Nuclear power plants are one of the key users of the river. Not less than 6 nuclear power plants have been constructed on the banks of the Rhône. ‘Confluence’ describes the controversies this entailed and the effects this had on the river. Even if the scope of nuclear energy in France is huge, 6 nuclear power plants along one river is still a enormous concentration.

And interestingly, there is no better way to observe this than driving past them. When you leave Lyon, you almost immediately see the power plant of Cruas, which is a bit hidden in a valley but still visible from the highway. From there it only takes an extra 45 minutes to see the next nuclear power plant, Tricastin, located right next to the highway. From Tricastin the next nuclear power plant, Marcoule, is not even 30 (!) minutes away. The “Autoroute du Soleil” is really an “Autoroute Nucléaire as well.”

The Tricastin nuclear power plant, seen from the “Autoroute du Soleil.” It has four reactors and is located very close to both the nuclear power stations of Cruas and Marcoule. Due to record temperatures this summer in France, EDF closed down the power plant temporarily.

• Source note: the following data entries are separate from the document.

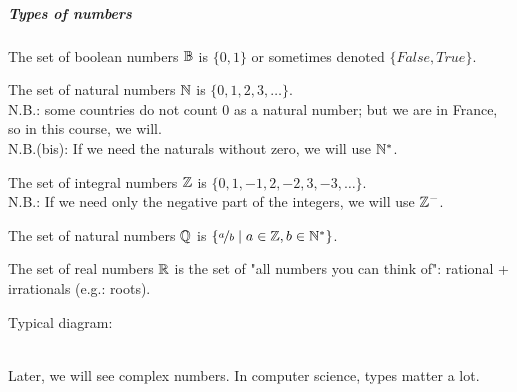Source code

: \subparagraph{Types of numbers}
\begin{definition}[Booleans]
    The set of boolean numbers $\mathbb{B}$ is $\{0,1\}$ or sometimes denoted $\{False, True\}$.\\
\end{definition}
\begin{definition}[Naturals]
    The set of natural numbers $\mathbb{N}$ is $\{0,1,2,3,\dots\}$.\\
    N.B.: some countries do not count $0$ as a natural number; but we are in France, so in this course, we will.\\
    N.B.(bis): If we need the naturals without zero, we will use $\mathbb{N}^*$.
\end{definition}
\begin{definition}[Integers]
    The set of integral numbers $\mathbb{Z}$ is $\{0,1,-1,2,-2,3,-3,\dots\}$.\\
    N.B.: If we need only the negative part of the integers, we will use $\mathbb{Z}^-$.
\end{definition}
\begin{definition}
    The set of natural numbers $\mathbb{Q}$ is $\{\nicefrac{a}{b} \mid a \in \mathbb{Z}, b \in \mathbb{N}^*\}$.\\
\end{definition}
\begin{definition}[Reals]
    The set of real numbers $\mathbb{R}$ is the set of "all numbers you can think of": rational + irrationals (e.g.: roots). 
\end{definition}
Typical diagram:\\
\\
Later, we will see complex numbers.
In computer science, types matter a lot.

This is perhaps just a geeky enjoyment during a tedious 14-hour drive, and maybe at best a nice anecdote to tell my fellow nuclear scholars. Yet, it has also left me with some questions. Is it actually safe to build nuclear power plants that close to each other? Is there enough water for them to use? Does the water not heat up too rapidly? And does this heavy nuclearisation of rivers not render nuclear power more vulnerable (and thus more risky) to droughts and heat waves? This year again, Electricité de France (EDF, France’s energy operator) closed down several reactors because the cooling water was diminishing and heating up, including two along the Rhône.

I cannot help but wonder whether this was at some point on the political agenda of either the French government or an international organisation such as the International Atomic Energy Agency, Euratom, or the Nuclear Energy Agency. In any case, it is something I hope to find out in my PhD!